### WHAT YOU NEED TO DO
Which lines run from the one containing "#### File location: main_movies_ey.ipynb, clean_files_ey.ipynb" through the end of the material? Transcribe them word for word, and only them.

### ENTRIES SHOWN

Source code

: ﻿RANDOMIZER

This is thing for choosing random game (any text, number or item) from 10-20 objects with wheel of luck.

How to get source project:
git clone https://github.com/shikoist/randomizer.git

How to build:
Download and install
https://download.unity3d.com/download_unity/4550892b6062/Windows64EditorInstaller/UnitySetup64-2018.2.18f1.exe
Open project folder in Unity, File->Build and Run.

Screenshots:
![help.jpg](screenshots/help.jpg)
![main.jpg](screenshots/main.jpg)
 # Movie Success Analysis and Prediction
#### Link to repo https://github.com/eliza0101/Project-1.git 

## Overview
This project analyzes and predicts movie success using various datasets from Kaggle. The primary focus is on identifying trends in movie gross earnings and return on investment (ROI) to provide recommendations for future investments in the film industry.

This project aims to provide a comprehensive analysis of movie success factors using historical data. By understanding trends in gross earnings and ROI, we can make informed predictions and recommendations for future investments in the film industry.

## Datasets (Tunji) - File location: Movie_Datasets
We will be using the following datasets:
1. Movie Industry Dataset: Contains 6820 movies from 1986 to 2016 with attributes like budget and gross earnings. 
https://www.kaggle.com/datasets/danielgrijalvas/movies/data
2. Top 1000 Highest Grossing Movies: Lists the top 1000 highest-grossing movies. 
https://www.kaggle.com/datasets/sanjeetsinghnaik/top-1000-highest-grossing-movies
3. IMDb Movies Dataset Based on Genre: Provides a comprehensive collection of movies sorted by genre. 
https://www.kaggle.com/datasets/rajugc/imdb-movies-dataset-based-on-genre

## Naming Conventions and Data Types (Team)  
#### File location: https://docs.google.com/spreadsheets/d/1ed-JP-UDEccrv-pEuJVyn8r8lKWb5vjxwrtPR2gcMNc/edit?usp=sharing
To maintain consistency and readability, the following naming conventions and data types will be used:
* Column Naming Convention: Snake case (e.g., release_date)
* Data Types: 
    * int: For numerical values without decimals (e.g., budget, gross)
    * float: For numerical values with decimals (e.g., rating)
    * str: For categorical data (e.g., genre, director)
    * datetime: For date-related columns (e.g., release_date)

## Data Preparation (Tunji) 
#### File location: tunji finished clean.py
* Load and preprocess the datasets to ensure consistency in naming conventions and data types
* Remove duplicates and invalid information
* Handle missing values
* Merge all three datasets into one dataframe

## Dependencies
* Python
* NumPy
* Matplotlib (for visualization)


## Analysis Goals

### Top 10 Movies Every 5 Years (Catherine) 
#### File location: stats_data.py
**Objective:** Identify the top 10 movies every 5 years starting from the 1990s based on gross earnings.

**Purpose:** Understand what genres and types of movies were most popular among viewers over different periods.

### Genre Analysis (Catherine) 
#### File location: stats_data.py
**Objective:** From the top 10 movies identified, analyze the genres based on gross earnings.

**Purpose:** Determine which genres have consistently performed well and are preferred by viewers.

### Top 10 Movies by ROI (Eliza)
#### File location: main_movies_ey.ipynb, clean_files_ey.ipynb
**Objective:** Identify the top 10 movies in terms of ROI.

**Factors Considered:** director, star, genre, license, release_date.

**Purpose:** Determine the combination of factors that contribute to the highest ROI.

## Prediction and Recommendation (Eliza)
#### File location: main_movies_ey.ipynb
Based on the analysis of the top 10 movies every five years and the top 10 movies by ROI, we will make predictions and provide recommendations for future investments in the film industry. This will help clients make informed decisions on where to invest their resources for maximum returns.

### TASK OUTPUT
#### File location: main_movies_ey.ipynb, clean_files_ey.ipynb
**Objective:** Identify the top 10 movies in terms of ROI.

**Factors Considered:** director, star, genre, license, release_date.

**Purpose:** Determine the combination of factors that contribute to the highest ROI.

## Prediction and Recommendation (Eliza)
#### File location: main_movies_ey.ipynb
Based on the analysis of the top 10 movies every five years and the top 10 movies by ROI, we will make predictions and provide recommendations for future investments in the film industry. This will help clients make informed decisions on where to invest their resources for maximum returns.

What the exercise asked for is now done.